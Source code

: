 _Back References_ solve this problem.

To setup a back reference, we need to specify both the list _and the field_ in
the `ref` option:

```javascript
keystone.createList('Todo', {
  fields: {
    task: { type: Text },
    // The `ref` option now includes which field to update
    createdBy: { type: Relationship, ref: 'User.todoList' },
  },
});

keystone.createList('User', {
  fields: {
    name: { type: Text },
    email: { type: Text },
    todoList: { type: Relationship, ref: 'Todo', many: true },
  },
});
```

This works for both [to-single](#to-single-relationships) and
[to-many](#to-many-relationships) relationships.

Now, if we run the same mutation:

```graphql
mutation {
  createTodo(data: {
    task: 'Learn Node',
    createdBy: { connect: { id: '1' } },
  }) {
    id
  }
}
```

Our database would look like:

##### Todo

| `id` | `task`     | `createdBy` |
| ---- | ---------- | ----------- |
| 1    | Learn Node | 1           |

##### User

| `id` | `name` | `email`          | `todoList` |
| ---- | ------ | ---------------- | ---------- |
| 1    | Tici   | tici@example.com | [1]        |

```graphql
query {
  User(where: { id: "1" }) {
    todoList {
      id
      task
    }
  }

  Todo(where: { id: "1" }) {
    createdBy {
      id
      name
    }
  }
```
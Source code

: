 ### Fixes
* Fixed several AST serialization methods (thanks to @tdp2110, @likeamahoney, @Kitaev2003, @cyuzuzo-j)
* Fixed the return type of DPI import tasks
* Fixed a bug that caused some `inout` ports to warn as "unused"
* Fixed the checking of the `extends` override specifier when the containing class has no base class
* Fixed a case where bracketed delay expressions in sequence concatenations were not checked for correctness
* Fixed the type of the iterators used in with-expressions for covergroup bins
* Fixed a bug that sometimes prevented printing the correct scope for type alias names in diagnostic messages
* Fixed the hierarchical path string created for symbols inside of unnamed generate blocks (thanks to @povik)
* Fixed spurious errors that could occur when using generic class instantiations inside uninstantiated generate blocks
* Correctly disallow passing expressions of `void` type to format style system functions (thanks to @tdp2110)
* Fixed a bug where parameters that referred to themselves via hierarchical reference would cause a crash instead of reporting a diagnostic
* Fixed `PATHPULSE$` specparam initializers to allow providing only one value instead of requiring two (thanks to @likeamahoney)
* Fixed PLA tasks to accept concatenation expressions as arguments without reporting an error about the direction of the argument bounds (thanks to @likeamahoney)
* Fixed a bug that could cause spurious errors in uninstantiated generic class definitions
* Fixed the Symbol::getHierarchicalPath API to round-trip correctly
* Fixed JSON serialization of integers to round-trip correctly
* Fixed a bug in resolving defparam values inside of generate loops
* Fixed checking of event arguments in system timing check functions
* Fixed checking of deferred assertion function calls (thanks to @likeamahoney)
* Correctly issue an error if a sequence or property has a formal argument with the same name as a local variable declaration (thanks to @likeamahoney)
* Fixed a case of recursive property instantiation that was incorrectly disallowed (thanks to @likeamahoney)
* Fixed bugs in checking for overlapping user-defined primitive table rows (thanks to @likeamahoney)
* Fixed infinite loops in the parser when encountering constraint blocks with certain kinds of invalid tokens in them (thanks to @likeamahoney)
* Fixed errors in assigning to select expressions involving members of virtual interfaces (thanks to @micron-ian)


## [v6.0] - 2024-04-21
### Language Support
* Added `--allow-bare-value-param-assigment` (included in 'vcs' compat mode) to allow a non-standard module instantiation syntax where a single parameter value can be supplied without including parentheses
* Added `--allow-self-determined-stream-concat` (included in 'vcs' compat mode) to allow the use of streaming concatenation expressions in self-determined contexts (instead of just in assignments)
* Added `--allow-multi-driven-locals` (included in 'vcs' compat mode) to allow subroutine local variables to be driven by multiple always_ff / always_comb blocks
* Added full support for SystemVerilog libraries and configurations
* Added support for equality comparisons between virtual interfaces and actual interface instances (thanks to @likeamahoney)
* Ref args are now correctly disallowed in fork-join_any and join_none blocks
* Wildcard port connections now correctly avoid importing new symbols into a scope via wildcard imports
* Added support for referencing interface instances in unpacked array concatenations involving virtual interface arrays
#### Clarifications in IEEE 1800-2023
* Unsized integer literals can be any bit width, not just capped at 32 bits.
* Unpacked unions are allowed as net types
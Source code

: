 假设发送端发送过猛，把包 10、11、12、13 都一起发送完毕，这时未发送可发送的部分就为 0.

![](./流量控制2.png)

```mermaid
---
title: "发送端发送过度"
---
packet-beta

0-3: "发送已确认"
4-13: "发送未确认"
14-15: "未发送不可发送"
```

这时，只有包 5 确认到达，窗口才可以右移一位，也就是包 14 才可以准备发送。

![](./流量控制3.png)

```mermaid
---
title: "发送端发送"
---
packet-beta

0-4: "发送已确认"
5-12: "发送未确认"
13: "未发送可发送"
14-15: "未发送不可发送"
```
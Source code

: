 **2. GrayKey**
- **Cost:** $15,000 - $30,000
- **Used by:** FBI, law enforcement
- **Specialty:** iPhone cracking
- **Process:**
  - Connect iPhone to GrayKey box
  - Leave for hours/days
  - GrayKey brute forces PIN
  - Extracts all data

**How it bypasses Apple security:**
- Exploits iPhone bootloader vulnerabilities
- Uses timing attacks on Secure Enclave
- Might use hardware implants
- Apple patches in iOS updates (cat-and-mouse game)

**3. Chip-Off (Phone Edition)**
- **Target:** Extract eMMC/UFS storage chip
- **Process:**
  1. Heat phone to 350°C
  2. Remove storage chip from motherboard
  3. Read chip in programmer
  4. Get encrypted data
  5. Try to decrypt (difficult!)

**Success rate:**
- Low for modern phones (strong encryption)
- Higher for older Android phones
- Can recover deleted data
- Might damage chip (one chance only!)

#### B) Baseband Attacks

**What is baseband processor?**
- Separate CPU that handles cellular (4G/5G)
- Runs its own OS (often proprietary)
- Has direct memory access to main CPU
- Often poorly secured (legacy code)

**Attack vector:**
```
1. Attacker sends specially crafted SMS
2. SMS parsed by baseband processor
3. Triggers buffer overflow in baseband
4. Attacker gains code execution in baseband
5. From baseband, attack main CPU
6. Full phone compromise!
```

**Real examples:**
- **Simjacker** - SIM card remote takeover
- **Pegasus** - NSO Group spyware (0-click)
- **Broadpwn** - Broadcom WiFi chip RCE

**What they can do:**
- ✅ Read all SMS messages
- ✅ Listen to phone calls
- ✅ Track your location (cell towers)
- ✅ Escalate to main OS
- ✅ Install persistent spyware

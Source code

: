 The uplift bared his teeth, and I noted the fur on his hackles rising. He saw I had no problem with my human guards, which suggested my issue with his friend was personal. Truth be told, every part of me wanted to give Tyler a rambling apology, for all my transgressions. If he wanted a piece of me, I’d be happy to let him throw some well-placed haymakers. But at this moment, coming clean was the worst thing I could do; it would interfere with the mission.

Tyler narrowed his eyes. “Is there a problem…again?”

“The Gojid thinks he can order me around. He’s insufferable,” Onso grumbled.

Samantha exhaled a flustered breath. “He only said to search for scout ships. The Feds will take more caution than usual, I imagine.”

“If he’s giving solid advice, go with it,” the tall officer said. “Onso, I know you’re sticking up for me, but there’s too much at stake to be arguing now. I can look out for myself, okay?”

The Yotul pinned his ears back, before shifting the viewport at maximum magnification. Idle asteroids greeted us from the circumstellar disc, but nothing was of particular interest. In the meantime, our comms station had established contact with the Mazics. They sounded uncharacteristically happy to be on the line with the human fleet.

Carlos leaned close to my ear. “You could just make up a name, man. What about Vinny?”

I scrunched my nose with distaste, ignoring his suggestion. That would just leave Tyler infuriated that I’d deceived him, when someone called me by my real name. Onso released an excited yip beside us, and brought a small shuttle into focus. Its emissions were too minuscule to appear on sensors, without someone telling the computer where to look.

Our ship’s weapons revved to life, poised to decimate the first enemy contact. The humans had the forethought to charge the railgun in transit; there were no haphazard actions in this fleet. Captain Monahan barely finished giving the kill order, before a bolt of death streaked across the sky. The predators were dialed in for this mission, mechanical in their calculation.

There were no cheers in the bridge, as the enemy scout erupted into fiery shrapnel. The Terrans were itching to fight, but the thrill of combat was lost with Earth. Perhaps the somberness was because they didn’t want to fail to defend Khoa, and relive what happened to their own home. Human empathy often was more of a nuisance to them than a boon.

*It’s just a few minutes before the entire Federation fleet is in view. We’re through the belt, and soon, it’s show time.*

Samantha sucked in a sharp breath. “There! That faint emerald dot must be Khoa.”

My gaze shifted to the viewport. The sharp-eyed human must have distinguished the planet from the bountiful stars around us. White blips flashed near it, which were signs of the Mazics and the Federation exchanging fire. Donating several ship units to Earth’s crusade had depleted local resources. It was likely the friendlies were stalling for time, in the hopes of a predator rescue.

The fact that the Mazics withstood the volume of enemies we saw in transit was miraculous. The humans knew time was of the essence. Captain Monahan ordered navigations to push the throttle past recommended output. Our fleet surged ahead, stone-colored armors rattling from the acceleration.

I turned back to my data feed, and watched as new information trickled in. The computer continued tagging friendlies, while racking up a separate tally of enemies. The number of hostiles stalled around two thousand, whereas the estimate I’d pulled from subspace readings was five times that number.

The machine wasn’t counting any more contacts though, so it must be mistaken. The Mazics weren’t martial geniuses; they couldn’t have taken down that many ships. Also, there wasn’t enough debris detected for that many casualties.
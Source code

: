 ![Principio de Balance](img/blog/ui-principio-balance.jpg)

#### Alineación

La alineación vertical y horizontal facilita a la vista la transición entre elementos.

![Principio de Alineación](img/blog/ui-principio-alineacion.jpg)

+ + + + +

• [Assigned task]:
Set down again, word for word, the stretch of records from the line with "without including parentheses" to the line with "just in assignments)", both of those lines included.

• [Reply to the exercise]:
* Added `--allow-bare-value-param-assigment` (included in 'vcs' compat mode) to allow a non-standard module instantiation syntax where a single parameter value can be supplied without including parentheses
* Added `--allow-self-determined-stream-concat` (included in 'vcs' compat mode) to allow the use of streaming concatenation expressions in self-determined contexts (instead of just in assignments)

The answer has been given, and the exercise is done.